- Opening Delimiter -

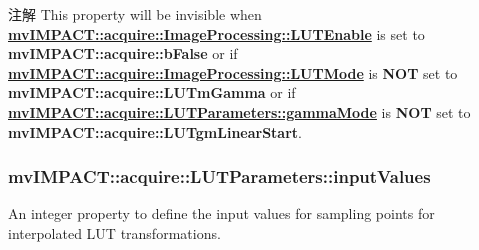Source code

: \begin{DoxyNote}{注解}
This property will be invisible when {\bfseries \hyperlink{classmv_i_m_p_a_c_t_1_1acquire_1_1_image_processing_a7f8eb83578d97fde3405e6ae5d09e5c3}{mv\+I\+M\+P\+A\+C\+T\+::acquire\+::\+Image\+Processing\+::\+L\+U\+T\+Enable}} is set to {\bfseries mv\+I\+M\+P\+A\+C\+T\+::acquire\+::b\+False} or if {\bfseries \hyperlink{classmv_i_m_p_a_c_t_1_1acquire_1_1_image_processing_ae2f3059a3574e6a08a2d4348f1d5a152}{mv\+I\+M\+P\+A\+C\+T\+::acquire\+::\+Image\+Processing\+::\+L\+U\+T\+Mode}} is {\bfseries N\+O\+T} set to {\bfseries mv\+I\+M\+P\+A\+C\+T\+::acquire\+::\+L\+U\+Tm\+Gamma} or if {\bfseries \hyperlink{classmv_i_m_p_a_c_t_1_1acquire_1_1_l_u_t_parameters_aa9859adce405ea020bad38f40d779034}{mv\+I\+M\+P\+A\+C\+T\+::acquire\+::\+L\+U\+T\+Parameters\+::gamma\+Mode}} is {\bfseries N\+O\+T} set to {\bfseries mv\+I\+M\+P\+A\+C\+T\+::acquire\+::\+L\+U\+Tgm\+Linear\+Start}. 
\end{DoxyNote}
\hypertarget{classmv_i_m_p_a_c_t_1_1acquire_1_1_l_u_t_parameters_a819542e834bc096ca65bbcaa60084bb1}{
\subsubsection[{input\+Values}]{ mv\+I\+M\+P\+A\+C\+T\+::acquire\+::\+L\+U\+T\+Parameters\+::input\+Values}}\label{classmv_i_m_p_a_c_t_1_1acquire_1_1_l_u_t_parameters_a819542e834bc096ca65bbcaa60084bb1}


An integer property to define the input values for sampling points for interpolated L\+U\+T transformations.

- Closing Delimiter -

#### What to work on:
Repeat each record exactly as shown above, dropping all images.

#### Output for this task:
Source code

: \begin{DoxyNote}{注解}
This property will be invisible when {\bfseries \hyperlink{classmv_i_m_p_a_c_t_1_1acquire_1_1_image_processing_a7f8eb83578d97fde3405e6ae5d09e5c3}{mv\+I\+M\+P\+A\+C\+T\+::acquire\+::\+Image\+Processing\+::\+L\+U\+T\+Enable}} is set to {\bfseries mv\+I\+M\+P\+A\+C\+T\+::acquire\+::b\+False} or if {\bfseries \hyperlink{classmv_i_m_p_a_c_t_1_1acquire_1_1_image_processing_ae2f3059a3574e6a08a2d4348f1d5a152}{mv\+I\+M\+P\+A\+C\+T\+::acquire\+::\+Image\+Processing\+::\+L\+U\+T\+Mode}} is {\bfseries N\+O\+T} set to {\bfseries mv\+I\+M\+P\+A\+C\+T\+::acquire\+::\+L\+U\+Tm\+Gamma} or if {\bfseries \hyperlink{classmv_i_m_p_a_c_t_1_1acquire_1_1_l_u_t_parameters_aa9859adce405ea020bad38f40d779034}{mv\+I\+M\+P\+A\+C\+T\+::acquire\+::\+L\+U\+T\+Parameters\+::gamma\+Mode}} is {\bfseries N\+O\+T} set to {\bfseries mv\+I\+M\+P\+A\+C\+T\+::acquire\+::\+L\+U\+Tgm\+Linear\+Start}. 
\end{DoxyNote}
\hypertarget{classmv_i_m_p_a_c_t_1_1acquire_1_1_l_u_t_parameters_a819542e834bc096ca65bbcaa60084bb1}{
\subsubsection[{input\+Values}]{ mv\+I\+M\+P\+A\+C\+T\+::acquire\+::\+L\+U\+T\+Parameters\+::input\+Values}}\label{classmv_i_m_p_a_c_t_1_1acquire_1_1_l_u_t_parameters_a819542e834bc096ca65bbcaa60084bb1}


An integer property to define the input values for sampling points for interpolated L\+U\+T transformations.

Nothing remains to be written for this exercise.